In the latest update on the big controversy that are GMO foods, we now know that a lot of people don't understand what non-GMO foods really are.
A new Food Literacy and Engagement Poll out of Michigan State University has revealed that 30 percent of Americans believe that non-GMO foods don't contain genes. For those of you wondering, yes, non-GMO foods still have DNA naturally inside of them, since everything that's living contains DNA.
The largest group of people that believe that non-GMO equals DNA-free is millennials. Nearly half of the participants under 30 in this nationally representative poll felt that non-GMO translates to no genes. In contrast, about a fourth of those surveyed over 55 agreed with that statement.
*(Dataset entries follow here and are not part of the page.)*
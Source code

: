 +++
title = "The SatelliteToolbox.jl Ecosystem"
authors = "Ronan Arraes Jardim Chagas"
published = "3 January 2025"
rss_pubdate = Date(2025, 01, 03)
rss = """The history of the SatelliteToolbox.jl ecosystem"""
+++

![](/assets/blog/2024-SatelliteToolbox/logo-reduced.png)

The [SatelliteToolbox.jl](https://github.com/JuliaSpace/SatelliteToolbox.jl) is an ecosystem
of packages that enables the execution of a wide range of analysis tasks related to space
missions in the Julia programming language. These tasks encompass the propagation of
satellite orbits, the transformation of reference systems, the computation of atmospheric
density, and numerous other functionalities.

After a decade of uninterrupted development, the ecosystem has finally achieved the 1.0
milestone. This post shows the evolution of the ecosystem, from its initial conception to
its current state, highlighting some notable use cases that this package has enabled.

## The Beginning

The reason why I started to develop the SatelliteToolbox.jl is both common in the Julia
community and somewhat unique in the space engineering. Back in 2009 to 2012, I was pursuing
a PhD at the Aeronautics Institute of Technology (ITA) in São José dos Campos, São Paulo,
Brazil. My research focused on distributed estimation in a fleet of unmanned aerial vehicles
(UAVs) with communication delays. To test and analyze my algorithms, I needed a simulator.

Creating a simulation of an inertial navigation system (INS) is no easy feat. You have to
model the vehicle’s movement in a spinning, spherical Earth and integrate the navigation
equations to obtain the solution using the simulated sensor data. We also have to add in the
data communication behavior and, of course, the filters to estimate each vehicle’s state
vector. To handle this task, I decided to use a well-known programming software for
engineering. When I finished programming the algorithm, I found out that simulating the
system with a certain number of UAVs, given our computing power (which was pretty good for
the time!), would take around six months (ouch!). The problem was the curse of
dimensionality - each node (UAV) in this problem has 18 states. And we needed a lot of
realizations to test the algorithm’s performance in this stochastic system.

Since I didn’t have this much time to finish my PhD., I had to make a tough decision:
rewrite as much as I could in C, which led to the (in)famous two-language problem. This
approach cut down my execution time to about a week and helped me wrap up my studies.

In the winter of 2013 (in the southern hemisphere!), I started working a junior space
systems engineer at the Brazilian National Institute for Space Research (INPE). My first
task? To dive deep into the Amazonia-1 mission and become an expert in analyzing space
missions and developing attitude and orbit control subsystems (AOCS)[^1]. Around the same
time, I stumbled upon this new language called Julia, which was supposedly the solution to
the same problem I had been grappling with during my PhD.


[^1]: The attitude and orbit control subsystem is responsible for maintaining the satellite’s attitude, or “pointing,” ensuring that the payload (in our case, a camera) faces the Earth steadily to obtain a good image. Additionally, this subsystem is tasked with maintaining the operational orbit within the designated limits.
With all of the misinformation and distrust resulting from fear-mongering non-GMO advocacy groups, it's no wonder that food literacy, especially around GMOs, produces shocking results like this. While education has often been touted as the solution to this problem, a massive mistrust of experts the Michigan State poll found calls that strategy into question. Only 59 percent of respondents said they would trust academic experts on nutrition and food safety. Additionally, trust in government scientists is down to 49 percent, and industry scientists down to 33 percent.
Documentaries could be a potential solution as well. Food Evolution, a recent film featuring Neil deGrasse Tyson, is an excellent education piece on GMO foods and the controversies surrounding them. If that movie continues to spread, it could help to combat the misinformation that exists online about GMO and non-GMO foods.
Regardless, this poll reveals that the American public still receives and believes a lot of misleading and misguided information on the subject of genetically engineered and GMO foods. It also shows that it's getting increasingly harder to find a good solution to this, since nearly half of the country won't trust the experts in the field who dedicate their lives to understanding these concepts.